台湾で30年以上もトップクラスの人気を誇り、中国や香港、シンガポール、マレーシアも含む北京語マーケットにおける最大のロックスターの一人とされる、伍佰(ウーバイ)。近年は大ヒットしたTVドラマ「時をかける愛」(2019年)と、この9月から日本公開されている映画「劇場版 時をかける愛」(2022年)の挿入歌“Last Dance”がTikTokで流行したことで知った人も多いだろうし、かの武藤敬司に贈った入場曲“閃光魔術”で記憶しているプロレスファンもいるかもしれない。

 そんな伍佰の本名は吳俊霖(ウー・ジュンリン)。〈500〉を意味する芸名は小学校の頃に5教科の試験ですべて100点を取ったことで近所の人たちに付けられたニックネームだそうだ。音楽の道を志して生まれた村から台北へ移り、90年代に入るとコンピやサントラに楽曲を提供するようになる。そして92年に本名でファースト・アルバム『愛上別人是快樂的事』をリリース。この年に結成したのが伍佰 & China Blueだが、自身がヴォーカル/ギターを務めるこのバンドは、それから不動の4人組で活動を続けている。

 英語圏のロックを参照した彼らの音楽性は、当時の台湾の歌謡界では珍しかったという。伍佰もレッド・ツェッペリンやジミ・ヘンドリックスに憧れてギターを始めたそうだが、そうした外来の要素と台湾的な作法への誇りが融合しているのも、彼らが幅広い世代の支持を獲得してきた理由なのだろう。転機になったというライヴ盤『伍佰的LIVE 激情’95 枉費青春』(95年)には、台湾で昔から親しまれていた“墓仔埔也敢去”(橋幸夫“恋をするなら”)や“愛你一萬年”(沢田研二“時の過ぎゆくままに”)のカヴァーも収録されていた。98年には初の台湾語アルバム『樹枝孤鳥』が60万枚以上のセールスを記録、中華圏でもっとも権威のある金曲奨(ゴールデン・メロディー・アワード)の〈年間最優秀アルバム〉も獲得して、一躍トップの存在になった。

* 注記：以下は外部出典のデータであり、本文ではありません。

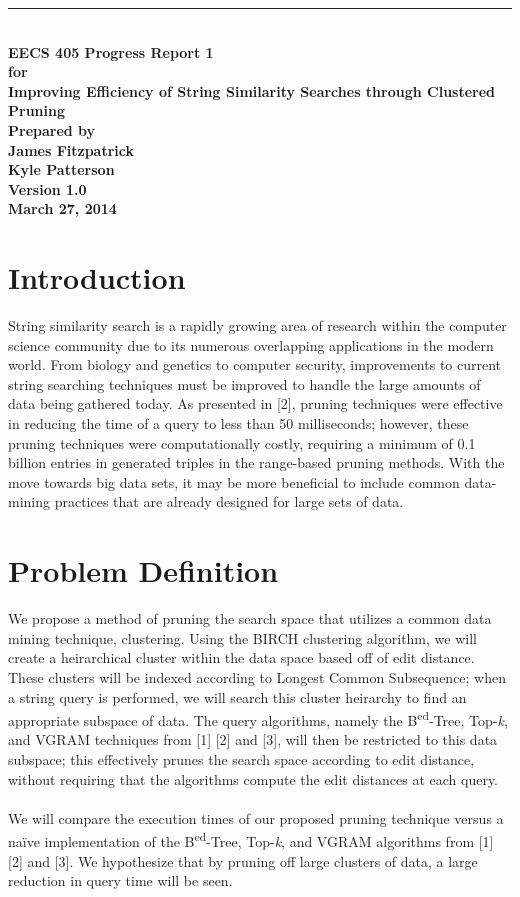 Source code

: \documentclass[pdftex,12pt,letter]{article}
\newcommand{\HRule}{\rule{\linewidth}{0.5mm}}
\begin{document}
\begin{titlepage}
\begin{flushright}
\HRule \\[0.4cm]
{ \bfseries
{\huge EECS 405 Progress Report 1\\[1cm]}
{\Large for\\[1cm]}
{\large Improving Efficiency of String Similarity Searches through Clustered Pruning\\[3cm]}
{\large Prepared by\\[1cm]James Fitzpatrick\\Kyle Patterson\\[2cm]
Version 1.0\\
March 27, 2014\\
}}
\end{flushright}
\end{titlepage}

\tableofcontents
\newpage

\section{Introduction}
String similarity search is a rapidly growing area of research within the computer science community due to its numerous overlapping applications in the modern world. From biology and genetics to computer security, improvements to current string searching techniques must be improved to handle the large amounts of data being gathered today.  As presented in [2], pruning techniques were effective in reducing the time of a query to less than 50 milliseconds; however, these pruning techniques were computationally costly, requiring a minimum of 0.1 billion entries in generated triples in the range-based pruning methods. With the move towards big data sets, it may be more beneficial to include common data-mining practices that are already designed for large sets of data.

\section{Problem Definition}
We propose a method of pruning the search space that utilizes a common data mining technique, clustering. Using the BIRCH clustering algorithm, we will create a heirarchical cluster within the data space based off of edit distance. These clusters will be indexed according to Longest Common Subsequence; when a string query is performed, we will search this cluster heirarchy to find an appropriate subspace of data. The query algorithms, namely the B\textsuperscript{ed}-Tree, Top-\textit{k}, and VGRAM techniques from [1] [2] and [3], will then be restricted to this data subspace; this effectively prunes the search space according to edit distance, without requiring that the algorithms compute the edit distances at each query. \\
\\
We will compare the execution times of our proposed pruning technique versus a na\"{i}ve implementation of the B\textsuperscript{ed}-Tree, Top-\textit{k}, and VGRAM algorithms from [1] [2] and [3]. We hypothesize that by pruning off large clusters of data, a large reduction in query time will be seen.
\end{document}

 そんな伍佰はプロデューサー/ソングライターとして香港のアンディ・ラウやフェイ・ウォン、台湾のビビアン・スーをはじめとする面々に多くの楽曲を提供。一方では俳優や写真家としての顔も持ち、俳優としてはツイ・ハーク監督の香港映画「ドリフト」(2000年)で見せた渋い存在感が高く評価され、以降も映画やTVドラマで活躍している。

 そのように、もはやシーンの重鎮と言っていい伍佰だが、〈キング・オブ・ライヴ〉と称される通り、その人気の根底にあるのはバンドでの熱いライヴだ。台湾での動員記録をたびたび塗り替えた彼らはツアーで海外へも飛び出し、台湾の総統就任式やシンガポールの建国記念日コンサートなどの特殊な舞台でも演奏した(日本の福岡音楽祭に出演したこともある)。近年は、2018年から開始したワールド・ツアー〈Wu Bai & China Blue Rock Star World Tour〉を2024年にかけて開催。今年の4月からはその続きとなる〈Rock Star 2 World Tour〉をスタートし、来る10月2日には横浜・ぴあアリーナMMで来日公演も開催される。

WU BAI & CHINA BLUE 『純白的起點<純白の出発点>』 Universal Taiwan/ユニバーサル(2025)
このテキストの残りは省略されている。